» **Aim of the exercise**: From the records below, set down exactly the lines starting with the line that contains "o que possui" and going on through the line that contains "desejado, o compensador". Nothing else is wanted.

[Start of section]

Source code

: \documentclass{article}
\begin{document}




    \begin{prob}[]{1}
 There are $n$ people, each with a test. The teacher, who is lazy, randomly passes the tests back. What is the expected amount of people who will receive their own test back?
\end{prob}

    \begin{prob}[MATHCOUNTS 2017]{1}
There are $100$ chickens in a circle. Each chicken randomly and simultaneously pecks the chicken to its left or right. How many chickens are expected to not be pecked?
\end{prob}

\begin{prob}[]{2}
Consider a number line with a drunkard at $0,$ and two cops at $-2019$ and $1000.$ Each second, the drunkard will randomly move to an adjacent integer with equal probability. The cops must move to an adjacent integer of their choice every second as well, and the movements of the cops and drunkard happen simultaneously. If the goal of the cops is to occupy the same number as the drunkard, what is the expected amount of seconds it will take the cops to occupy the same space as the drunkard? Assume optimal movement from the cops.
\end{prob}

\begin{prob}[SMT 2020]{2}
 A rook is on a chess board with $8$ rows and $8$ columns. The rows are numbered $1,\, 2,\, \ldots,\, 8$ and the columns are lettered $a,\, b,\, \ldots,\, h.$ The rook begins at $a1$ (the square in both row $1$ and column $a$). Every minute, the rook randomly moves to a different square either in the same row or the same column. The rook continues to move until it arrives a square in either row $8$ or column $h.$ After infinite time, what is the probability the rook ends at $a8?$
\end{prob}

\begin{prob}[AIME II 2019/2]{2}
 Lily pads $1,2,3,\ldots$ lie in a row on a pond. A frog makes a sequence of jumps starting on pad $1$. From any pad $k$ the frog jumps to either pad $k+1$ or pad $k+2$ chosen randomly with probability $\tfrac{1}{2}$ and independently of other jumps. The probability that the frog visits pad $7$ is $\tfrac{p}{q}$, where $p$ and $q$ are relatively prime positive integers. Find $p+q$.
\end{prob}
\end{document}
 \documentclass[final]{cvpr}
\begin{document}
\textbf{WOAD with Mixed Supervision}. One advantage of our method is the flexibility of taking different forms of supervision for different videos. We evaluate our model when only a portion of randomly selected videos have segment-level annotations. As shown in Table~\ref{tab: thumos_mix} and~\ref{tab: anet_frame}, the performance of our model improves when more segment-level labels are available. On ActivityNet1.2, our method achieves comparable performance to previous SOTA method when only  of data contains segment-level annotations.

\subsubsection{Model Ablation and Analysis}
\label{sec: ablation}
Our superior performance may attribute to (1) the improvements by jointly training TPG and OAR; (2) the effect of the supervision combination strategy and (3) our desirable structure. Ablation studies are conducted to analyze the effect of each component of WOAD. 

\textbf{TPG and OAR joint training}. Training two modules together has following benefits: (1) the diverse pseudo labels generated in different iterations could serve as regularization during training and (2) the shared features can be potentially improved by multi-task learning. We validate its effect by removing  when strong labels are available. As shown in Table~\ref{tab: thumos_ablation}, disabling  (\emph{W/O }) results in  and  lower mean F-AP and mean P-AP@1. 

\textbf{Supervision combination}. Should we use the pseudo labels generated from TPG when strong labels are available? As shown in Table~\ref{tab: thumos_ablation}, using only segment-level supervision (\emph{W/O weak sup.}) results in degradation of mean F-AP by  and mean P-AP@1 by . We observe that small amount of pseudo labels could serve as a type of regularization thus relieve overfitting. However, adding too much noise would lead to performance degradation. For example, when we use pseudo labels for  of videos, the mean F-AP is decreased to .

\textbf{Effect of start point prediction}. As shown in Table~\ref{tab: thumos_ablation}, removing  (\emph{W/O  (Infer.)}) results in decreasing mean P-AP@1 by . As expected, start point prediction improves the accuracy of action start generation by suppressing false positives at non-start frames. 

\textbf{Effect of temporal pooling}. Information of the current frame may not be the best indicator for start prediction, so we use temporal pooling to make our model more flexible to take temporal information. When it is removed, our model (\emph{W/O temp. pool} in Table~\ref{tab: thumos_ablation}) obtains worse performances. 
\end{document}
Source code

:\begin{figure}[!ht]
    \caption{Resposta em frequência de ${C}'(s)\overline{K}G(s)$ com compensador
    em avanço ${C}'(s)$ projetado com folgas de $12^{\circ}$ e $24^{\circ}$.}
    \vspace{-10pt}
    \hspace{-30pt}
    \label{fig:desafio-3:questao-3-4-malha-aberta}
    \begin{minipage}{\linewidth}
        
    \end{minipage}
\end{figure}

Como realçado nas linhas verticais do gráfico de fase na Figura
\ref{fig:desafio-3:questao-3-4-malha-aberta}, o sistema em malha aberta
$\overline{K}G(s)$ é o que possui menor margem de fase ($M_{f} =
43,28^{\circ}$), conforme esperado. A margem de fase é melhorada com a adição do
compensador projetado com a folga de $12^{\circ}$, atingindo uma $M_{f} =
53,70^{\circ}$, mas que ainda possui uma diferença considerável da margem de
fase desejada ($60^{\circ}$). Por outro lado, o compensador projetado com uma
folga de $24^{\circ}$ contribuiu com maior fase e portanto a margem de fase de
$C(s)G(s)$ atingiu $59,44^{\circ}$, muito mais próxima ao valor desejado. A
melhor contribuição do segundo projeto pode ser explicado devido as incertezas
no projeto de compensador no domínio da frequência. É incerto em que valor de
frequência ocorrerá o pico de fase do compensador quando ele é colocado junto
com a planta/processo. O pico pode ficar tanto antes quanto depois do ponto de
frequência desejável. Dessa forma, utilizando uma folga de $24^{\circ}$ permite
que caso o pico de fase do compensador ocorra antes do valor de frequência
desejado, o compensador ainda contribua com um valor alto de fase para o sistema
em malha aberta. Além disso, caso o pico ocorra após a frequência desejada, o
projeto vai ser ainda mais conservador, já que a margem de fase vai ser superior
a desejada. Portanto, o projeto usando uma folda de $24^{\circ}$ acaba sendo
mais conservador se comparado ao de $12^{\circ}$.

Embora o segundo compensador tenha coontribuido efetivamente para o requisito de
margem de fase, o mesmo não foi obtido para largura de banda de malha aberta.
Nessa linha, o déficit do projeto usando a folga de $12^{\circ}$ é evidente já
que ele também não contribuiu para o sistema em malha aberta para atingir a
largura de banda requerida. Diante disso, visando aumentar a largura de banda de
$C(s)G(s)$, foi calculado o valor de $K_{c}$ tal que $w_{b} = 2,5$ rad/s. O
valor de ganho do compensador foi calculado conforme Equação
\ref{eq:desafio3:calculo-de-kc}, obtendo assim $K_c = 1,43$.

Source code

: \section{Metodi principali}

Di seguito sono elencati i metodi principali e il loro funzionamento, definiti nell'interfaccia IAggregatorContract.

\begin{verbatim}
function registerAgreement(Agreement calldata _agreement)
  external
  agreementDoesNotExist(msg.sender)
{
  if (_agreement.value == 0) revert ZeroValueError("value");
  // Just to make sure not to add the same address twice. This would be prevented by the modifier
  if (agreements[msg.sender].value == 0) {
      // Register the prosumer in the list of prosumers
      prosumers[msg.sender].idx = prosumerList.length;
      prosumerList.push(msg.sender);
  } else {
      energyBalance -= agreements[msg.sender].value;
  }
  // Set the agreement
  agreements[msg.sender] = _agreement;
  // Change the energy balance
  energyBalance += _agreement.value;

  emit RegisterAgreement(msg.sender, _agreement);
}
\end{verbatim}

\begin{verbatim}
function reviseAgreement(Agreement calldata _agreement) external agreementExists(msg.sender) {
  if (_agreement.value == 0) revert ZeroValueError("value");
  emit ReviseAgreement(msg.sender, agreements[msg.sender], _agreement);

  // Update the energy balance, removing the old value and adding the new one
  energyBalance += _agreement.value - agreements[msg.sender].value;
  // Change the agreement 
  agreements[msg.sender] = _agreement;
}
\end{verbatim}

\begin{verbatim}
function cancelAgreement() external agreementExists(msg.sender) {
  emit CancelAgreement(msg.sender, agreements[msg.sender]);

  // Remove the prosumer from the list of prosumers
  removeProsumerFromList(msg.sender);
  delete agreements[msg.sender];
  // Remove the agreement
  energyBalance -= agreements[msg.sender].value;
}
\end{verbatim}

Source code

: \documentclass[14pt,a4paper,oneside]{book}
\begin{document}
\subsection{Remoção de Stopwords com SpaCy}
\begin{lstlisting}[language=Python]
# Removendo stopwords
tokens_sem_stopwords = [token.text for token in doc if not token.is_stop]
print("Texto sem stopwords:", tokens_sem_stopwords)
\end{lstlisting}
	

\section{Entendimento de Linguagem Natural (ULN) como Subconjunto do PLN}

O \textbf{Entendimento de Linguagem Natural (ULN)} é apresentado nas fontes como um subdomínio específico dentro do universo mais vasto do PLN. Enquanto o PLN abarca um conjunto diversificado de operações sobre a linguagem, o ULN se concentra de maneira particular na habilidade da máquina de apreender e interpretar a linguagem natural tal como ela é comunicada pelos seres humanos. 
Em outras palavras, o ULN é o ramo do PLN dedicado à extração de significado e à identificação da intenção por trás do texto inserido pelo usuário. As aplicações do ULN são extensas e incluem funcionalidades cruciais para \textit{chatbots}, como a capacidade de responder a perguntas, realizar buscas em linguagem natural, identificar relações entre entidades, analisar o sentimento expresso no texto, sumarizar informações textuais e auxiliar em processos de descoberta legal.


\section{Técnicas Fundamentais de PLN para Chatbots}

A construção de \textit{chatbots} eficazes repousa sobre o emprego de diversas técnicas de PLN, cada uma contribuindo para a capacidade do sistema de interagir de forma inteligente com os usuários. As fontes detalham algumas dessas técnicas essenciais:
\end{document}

[End of section]

» **Expected answer**:
$\overline{K}G(s)$ é o que possui menor margem de fase ($M_{f} =
43,28^{\circ}$), conforme esperado. A margem de fase é melhorada com a adição do
compensador projetado com a folga de $12^{\circ}$, atingindo uma $M_{f} =
53,70^{\circ}$, mas que ainda possui uma diferença considerável da margem de
fase desejada ($60^{\circ}$). Por outro lado, o compensador projetado com uma
folga de $24^{\circ}$ contribuiu com maior fase e portanto a margem de fase de
$C(s)G(s)$ atingiu $59,44^{\circ}$, muito mais próxima ao valor desejado. A
melhor contribuição do segundo projeto pode ser explicado devido as incertezas
no projeto de compensador no domínio da frequência. É incerto em que valor de
frequência ocorrerá o pico de fase do compensador quando ele é colocado junto
com a planta/processo. O pico pode ficar tanto antes quanto depois do ponto de
frequência desejável. Dessa forma, utilizando uma folga de $24^{\circ}$ permite
que caso o pico de fase do compensador ocorra antes do valor de frequência
desejado, o compensador ainda contribua com um valor alto de fase para o sistema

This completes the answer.